Yes. On a 21-day route they run back to back: days 2–4 Sapa, days 5–6 Ha Long (via a return through Hanoi). On a 14-day plan you have to pick one. On a 7-day north loop both fit easily. The only rule is not to attempt both in a rushed 5 days.
Which beach finish: Phu Quoc, Mui Ne or Nha Trang?
For a 21-day route, Phu Quoc, 4 days. It is the most tropical beach in the country — white sand, the Hon Thom Cable Car, seafood restaurants in Duong Dong. Mui Ne is for kitesurfing and dunes (closer to HCMC but shorter). Nha Trang sits on days 13–14 as a transit stop between Hoi An and Da Lat — a city beach, not a place for a long finish.

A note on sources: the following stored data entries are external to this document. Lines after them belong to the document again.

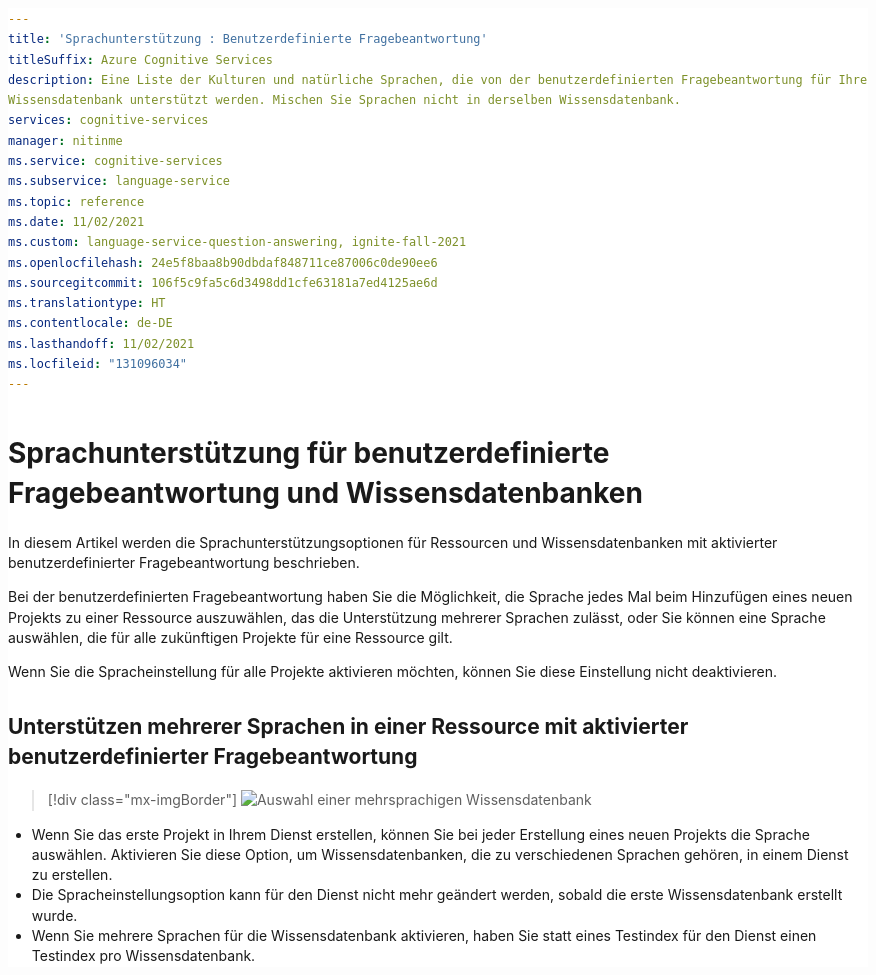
 ```yaml
---
title: 'Sprachunterstützung : Benutzerdefinierte Fragebeantwortung'
titleSuffix: Azure Cognitive Services
description: Eine Liste der Kulturen und natürliche Sprachen, die von der benutzerdefinierten Fragebeantwortung für Ihre Wissensdatenbank unterstützt werden. Mischen Sie Sprachen nicht in derselben Wissensdatenbank.
services: cognitive-services
manager: nitinme
ms.service: cognitive-services
ms.subservice: language-service
ms.topic: reference
ms.date: 11/02/2021
ms.custom: language-service-question-answering, ignite-fall-2021
ms.openlocfilehash: 24e5f8baa8b90dbdaf848711ce87006c0de90ee6
ms.sourcegitcommit: 106f5c9fa5c6d3498dd1cfe63181a7ed4125ae6d
ms.translationtype: HT
ms.contentlocale: de-DE
ms.lasthandoff: 11/02/2021
ms.locfileid: "131096034"
---
```

# <a name="language-support-for-custom-question-answering-and-knowledge-bases"></a>Sprachunterstützung für benutzerdefinierte Fragebeantwortung und Wissensdatenbanken

In diesem Artikel werden die Sprachunterstützungsoptionen für Ressourcen und Wissensdatenbanken mit aktivierter benutzerdefinierter Fragebeantwortung beschrieben. 

Bei der benutzerdefinierten Fragebeantwortung haben Sie die Möglichkeit, die Sprache jedes Mal beim Hinzufügen eines neuen Projekts zu einer Ressource auszuwählen, das die Unterstützung mehrerer Sprachen zulässt, oder Sie können eine Sprache auswählen, die für alle zukünftigen Projekte für eine Ressource gilt.

Wenn Sie die Spracheinstellung für alle Projekte aktivieren möchten, können Sie diese Einstellung nicht deaktivieren.

## <a name="supporting-multiple-languages-in-one-custom-question-answering-enabled-resource"></a>Unterstützen mehrerer Sprachen in einer Ressource mit aktivierter benutzerdefinierter Fragebeantwortung

> [!div class="mx-imgBorder"]
> ![Auswahl einer mehrsprachigen Wissensdatenbank](./media/language-support/choose-language.png)

* Wenn Sie das erste Projekt in Ihrem Dienst erstellen, können Sie bei jeder Erstellung eines neuen Projekts die Sprache auswählen. Aktivieren Sie diese Option, um Wissensdatenbanken, die zu verschiedenen Sprachen gehören, in einem Dienst zu erstellen.
* Die Spracheinstellungsoption kann für den Dienst nicht mehr geändert werden, sobald die erste Wissensdatenbank erstellt wurde.
* Wenn Sie mehrere Sprachen für die Wissensdatenbank aktivieren, haben Sie statt eines Testindex für den Dienst einen Testindex pro Wissensdatenbank.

Is Sapa worth it in December?
Not for trekking. Fog hides the terraces for weeks, nights drop to +5°C, and the mountains hit −5°C. After rain the clay turns to a skating rink. Go in March–April (fresh green after the rice planting) or September–October (golden terraces before harvest). On a December route, swap Sapa for Ninh Binh plus Phong Nha.
How much money for 21 days for two people?
Mid-range is $4,000–5,500 for a couple, excluding the international flight. Comfort at 4-star and up is $11,000–16,000. Backpackers as a pair manage $1,400–2,000. Add your long-haul flight on top. Conversion here uses roughly 25,000 VND to $1.
Do you need a visa for 21 days?
It depends on your passport. Many nationalities (most EU countries, the UK and others on the exemption list) get 45 days visa-free, and 21 days fits easily. Others use the e-Visa: $25, up to 90 days, single or multiple entry, via evisa.gov.vn. Everyone needs a passport valid 6+ months and a return ticket.
Is 21 days realistic with kids?
Realistic, but adapt the route. Drop Sapa (hard trekking, cold homestays), trim Hue to 1 day, add +2 days on Phu Quoc. For children under 7, consider a 14-day plan or just Nha Trang plus Phu Quoc with no transfers. Kids 10+ handle everything except Fansipan and the Ha Giang Loop.
Current for 2026. Flight, hotel and cruise prices shift seasonally — check them at the time of booking. Confirm domestic schedules on vietjetair.com and vietnamairlines.com. Confirm visa rules for your nationality on evisa.gov.vn.